In such a system, unfettered credit excess begets higher asset
prices and over spending, providing the additional borrowing power
that begets only more self-reinforcing asset inflation and an unsound
bubble economy. Again, the current system is a dysfunctional mechanism
that breeds spectacular booms and devastating busts, and I really
see no other way of looking at it. This protracted U.S. boom has
not been the result of new technologies or some productivity miracle,
but about truly historic credit excess, rampant speculation, and
unprecedented asset inflation.
Of course, Wall Street loves asset inflation, which brings me
to another concept. I would like to underscore the critical importance
of monetary processes. What do I mean by monetary processes? Well,
let's look at two examples.
First, let's consider the process - or monetary flows - that develop
through traditional lending at the local bank. Here, the prudent
loan officer endeavors to make only sound loans, fully expecting
to live with lending decisions until maturity. This lender focuses
diligently on enterprises that are quite likely to achieve the
necessary cash flows to meet debt service and repay loans.
Now, let's compare this to modern Wall Street finance. Here the
investment banker is king. The investment banker, as compared to
the local loan officer, specifically seeks out ventures that burn
cash. After all, negative cash flow businesses make the best clients,
as they must continually return to the trough. At the same time,
risky borrowers willingly pay high fees and interest rates, which
in today's world can flow directly to the bottom line. The investment
banker absolutely loves high-yielding securities, such as subprime
auto loans, telecom equipment leases and credit card receivables
- that can be structured and sold for large accounting gains. Higher
yielding securities are also great fodder for their hedge fund
clients, as well as their own derivative desks and proprietary
trading operations.

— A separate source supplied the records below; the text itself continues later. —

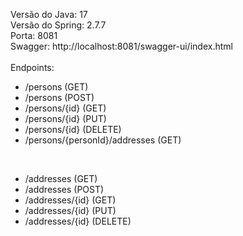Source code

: Versão do Java: 17
<br>
Versão do Spring: 2.7.7
<br>
Porta: 8081
<br>
Swagger: http://localhost:8081/swagger-ui/index.html
<br>
<br>
Endpoints:
<br>
* /persons (GET)
* /persons (POST)
* /persons/{id} (GET)
* /persons/{id} (PUT)
* /persons/{id} (DELETE)
* /persons/{personId}/addresses (GET)
<br>

* /addresses (GET)
* /addresses (POST)
* /addresses/{id} (GET)
* /addresses/{id} (PUT)
* /addresses/{id} (DELETE)
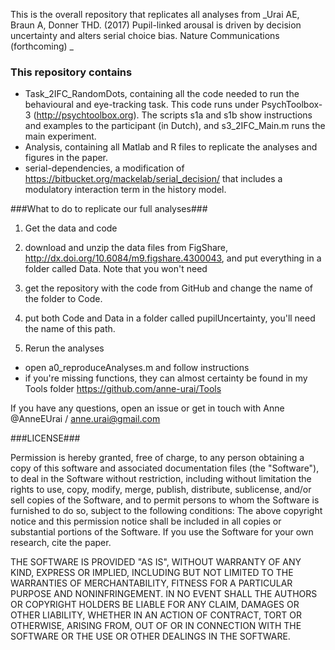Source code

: This is the overall repository that replicates all analyses from
_Urai AE, Braun A, Donner THD. (2017) Pupil-linked arousal is driven by decision uncertainty and alters serial choice bias. Nature Communications (forthcoming) _

### This repository contains ###

- Task_2IFC_RandomDots, containing all the code needed to run the behavioural and eye-tracking task. This code runs under PsychToolbox-3 (http://psychtoolbox.org). The scripts s1a and s1b show instructions and examples to the participant (in Dutch), and s3_2IFC_Main.m runs the main experiment.
- Analysis, containing all Matlab and R files to replicate the analyses and figures in the paper.
- serial-dependencies, a modification of https://bitbucket.org/mackelab/serial_decision/ that includes a modulatory interaction term in the history model.

###What to do to replicate our full analyses###

1. Get the data and code
  1. download and unzip the data files from FigShare, http://dx.doi.org/10.6084/m9.figshare.4300043, and put everything in a folder called Data. Note that you won't need
  2. get the repository with the code from GitHub and change the name of the folder to Code.
  5. put both Code and Data in a folder called pupilUncertainty, you'll need the name of this path.

2. Rerun the analyses
  * open a0_reproduceAnalyses.m and follow instructions
  * if you're missing functions, they can almost certainty be found in my Tools folder https://github.com/anne-urai/Tools

If you have any questions, open an issue or get in touch with Anne @AnneEUrai / anne.urai@gmail.com

###LICENSE###

Permission is hereby granted, free of charge, to any person obtaining a copy of this software and associated documentation files (the "Software"), to deal in the Software without restriction, including without limitation the rights to use, copy, modify, merge, publish, distribute, sublicense, and/or sell copies of the Software, and to permit persons to whom the Software is furnished to do so, subject to the following conditions:
The above copyright notice and this permission notice shall be included in all copies or substantial portions of the Software.
If you use the Software for your own research, cite the paper.

THE SOFTWARE IS PROVIDED "AS IS", WITHOUT WARRANTY OF ANY KIND, EXPRESS OR IMPLIED, INCLUDING BUT NOT LIMITED TO THE WARRANTIES OF MERCHANTABILITY, FITNESS FOR A PARTICULAR PURPOSE AND NONINFRINGEMENT. IN NO EVENT SHALL THE AUTHORS OR COPYRIGHT HOLDERS BE LIABLE FOR ANY CLAIM, DAMAGES OR OTHER LIABILITY, WHETHER IN AN ACTION OF CONTRACT, TORT OR OTHERWISE, ARISING FROM, OUT OF OR IN CONNECTION WITH THE SOFTWARE OR THE USE OR OTHER DEALINGS IN THE SOFTWARE.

Nothing creates Wall Street profits like matching
high-risk borrowers with leveraged speculators seeking high-yielding
securities. The Wall Street firms nurture and profit from speculation
- through IPOs, trading, derivatives and, importantly, lending
to the speculators. The emphasis for Wall Street finance is aggressive
growth in risky lending, creating and marketing high-yielding securities,
security financing, and trading - and in all cases, the more the
merrier.
Hopefully, it is obvious that these two competing lending mechanisms
- the prudent local banker versus the Wall Street Security firm
- create wildly divergent monetary processes that are as different
as night is to day. And over time, these two credit mechanisms
have profoundly different consequences for the soundness of the
financial system and economy.
Here, it would be an injustice not to mention the great work of
the late economist Hyman Minsky. Minsky recognized how capitalist
economies naturally develop increasingly risky means of finance
over the life of a boom. As he saw it, early in the cycle there
would be what he termed "hedge finance" - or the type of sound
lending that our prudent local loan officer would extend, where,
and I'm quoting from Minsky here - "cash flows are expected to
exceed the cash flow commitments on liabilities for every period." Further
along in the cycle, "speculative finance" would take hold, a less
sound situation where cash flows, although inadequate to fully
service debt in the short-run, are generally sufficient over the
longer-term. Then, in the euphoric late stages of the boom, unsound "Ponzi
Finance" - or what I will call "Investment Banker Finance" - takes
over where "cash flows from assets in the near-term fall short
of cash payment commitments" and only with some future "bonanza" will
cash flows ever be sufficient to service debts and provide any
realistic hope of generating profits. Importantly, again quoting
Minsky: "a 'Ponzi' finance unit must increase its outstanding debt
in order to meet its financial obligations."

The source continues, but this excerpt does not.